If that sounds worthwhile, then definitely get it, because it is the sort of futuristic technology that feels like magic. But after a few sessions with the tracking turned on, I found myself mostly irritated by it. Eye-tracking required thinking about how and where I looked — not just as a matter of looking to see something, but as a functional interaction with the laptop. The feature actually pulled me out of games more often than it aided the immersion.
Alienware m17 R3 review: Keyboard and touchpad
The Alienware m17 boasts a full size keyboard with a number pad, all done up with a sleek chiclet design in the same Lunar White color as the magnesium alloy deck. But where other laptops have struggled to keep white-on-white keycaps legible and usable, the Alienware m17 backs each key with RGB lighting, letting you light up the keyboard with the color of your choice, or pulse with a rainbow pattern in default mode.

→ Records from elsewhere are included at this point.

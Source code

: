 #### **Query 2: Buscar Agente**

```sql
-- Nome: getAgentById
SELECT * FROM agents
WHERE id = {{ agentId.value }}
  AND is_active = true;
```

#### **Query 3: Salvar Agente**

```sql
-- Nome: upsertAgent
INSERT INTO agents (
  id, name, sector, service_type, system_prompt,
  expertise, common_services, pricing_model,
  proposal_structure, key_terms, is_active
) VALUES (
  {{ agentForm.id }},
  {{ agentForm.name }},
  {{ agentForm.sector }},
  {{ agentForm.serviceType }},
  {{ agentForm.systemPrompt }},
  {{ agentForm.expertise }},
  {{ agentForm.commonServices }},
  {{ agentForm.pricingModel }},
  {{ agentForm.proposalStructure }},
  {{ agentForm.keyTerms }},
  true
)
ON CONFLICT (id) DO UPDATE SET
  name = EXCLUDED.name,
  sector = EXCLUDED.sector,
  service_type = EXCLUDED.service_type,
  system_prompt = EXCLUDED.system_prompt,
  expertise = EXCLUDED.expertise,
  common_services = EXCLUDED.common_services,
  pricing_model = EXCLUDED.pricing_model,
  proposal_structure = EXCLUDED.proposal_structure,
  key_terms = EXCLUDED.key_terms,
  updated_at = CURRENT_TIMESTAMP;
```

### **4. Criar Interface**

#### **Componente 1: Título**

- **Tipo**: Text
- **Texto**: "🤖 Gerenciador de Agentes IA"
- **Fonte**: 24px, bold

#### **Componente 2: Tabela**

Even more impressive than the keyboard is the extra large touchpad, which measures 4.1 x 3.1 inches and uses a clickable surface instead of discrete buttons. That large surface area is super useful, especially in non-gaming situations, as you swipe and tap across the 17-in screen. It's one of the largest touchpads I've seen, and it's one of the most comfortable to use.

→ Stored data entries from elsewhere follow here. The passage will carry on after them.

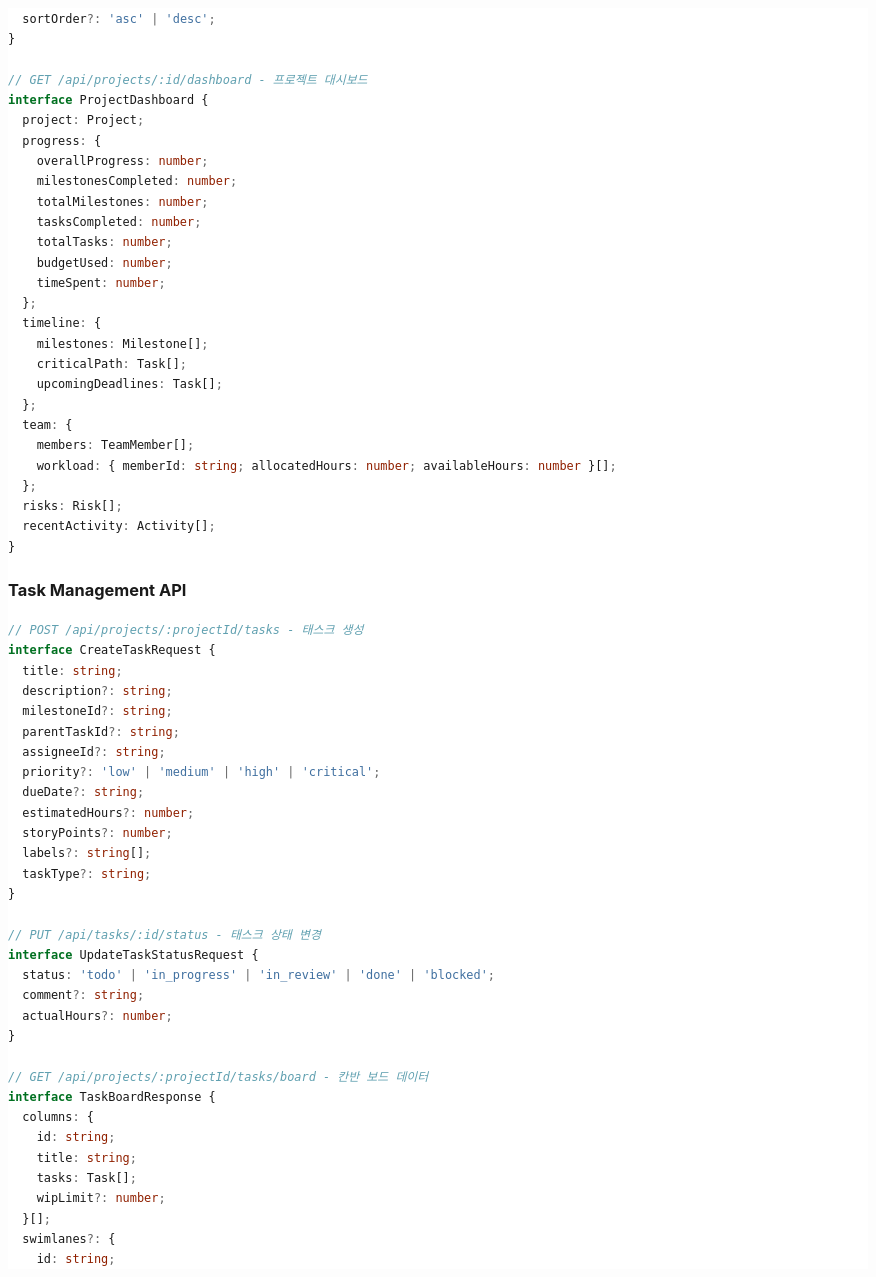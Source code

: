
 ```typescript
  sortOrder?: 'asc' | 'desc';
}

// GET /api/projects/:id/dashboard - 프로젝트 대시보드
interface ProjectDashboard {
  project: Project;
  progress: {
    overallProgress: number;
    milestonesCompleted: number;
    totalMilestones: number;
    tasksCompleted: number;
    totalTasks: number;
    budgetUsed: number;
    timeSpent: number;
  };
  timeline: {
    milestones: Milestone[];
    criticalPath: Task[];
    upcomingDeadlines: Task[];
  };
  team: {
    members: TeamMember[];
    workload: { memberId: string; allocatedHours: number; availableHours: number }[];
  };
  risks: Risk[];
  recentActivity: Activity[];
}
```

### Task Management API
```typescript
// POST /api/projects/:projectId/tasks - 태스크 생성
interface CreateTaskRequest {
  title: string;
  description?: string;
  milestoneId?: string;
  parentTaskId?: string;
  assigneeId?: string;
  priority?: 'low' | 'medium' | 'high' | 'critical';
  dueDate?: string;
  estimatedHours?: number;
  storyPoints?: number;
  labels?: string[];
  taskType?: string;
}

// PUT /api/tasks/:id/status - 태스크 상태 변경
interface UpdateTaskStatusRequest {
  status: 'todo' | 'in_progress' | 'in_review' | 'done' | 'blocked';
  comment?: string;
  actualHours?: number;
}

// GET /api/projects/:projectId/tasks/board - 칸반 보드 데이터
interface TaskBoardResponse {
  columns: {
    id: string;
    title: string;
    tasks: Task[];
    wipLimit?: number;
  }[];
  swimlanes?: {
    id: string;
```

The only minor detail about the trackpad that caught my attention was an occasional false positive, when it would sense a fingertip where one wasn't meant to be, and would then jump to a different part of the page or document I was working on. Whether this is faulty palm rejection or misreading the location of an intended touch was unclear.
Alienware m17 R3 review: Battery life
Gaming laptops are not known for their battery life, and aside from outliers like the ASUS ROG Zephyrus, an hour or two of gaming is actually a pretty good result. In our battery test, which lowers the screen brightness to 150 nits and tests the battery with continuous web surfing over Wi-Fi, the m17 lasted 2 hours and 30 minutes.
While that's not out of the ordinary for a gaming laptop, it's a far cry from some of the latest competitors, which push battery life to several hours, like the Asus ROG Zephyrus G14 (11:32) or even the Dell G5 15 SE (7:13). It's far closer to systems like the Acer Predator Triton 500 (2:24).
But it's also worth noting that web-browsing tests don't reflect gaming use, and actual duration while gaming was much, much less. Playing Grand Theft Auto V at 1080p resolution the laptop battery quickly dropped from full to empty, and only lasted 21 minutes. This isn't a laptop for gaming on the go, unless your definition of on-the-go includes a wall outlet and the m17's giant power adapter.
Alienware m17 R3 review: Verdict
The Alienware m17 R3 is a beautiful machine and a capable gaming rig, but it's held back by a mix of old and new – old-school battery performance limits your mobility when gaming, and the decision to use high-end Intel hardware didn't quite translate into the sort of performance we expect at this premium pricing tier. Even some of the forward-thinking features had their issues: the Tobii eye tracker, for example, which sounds awesome, but left this reviewer cold, and the trackpad, which had issues with basic fingertip tracking.
Those faults aside, the Alienware m17 R3 is still a superb machine, with a killer design and great gaming chops. But compared to other gaming systems on the market, it doesn't reach the highs that we know Alienware can hit.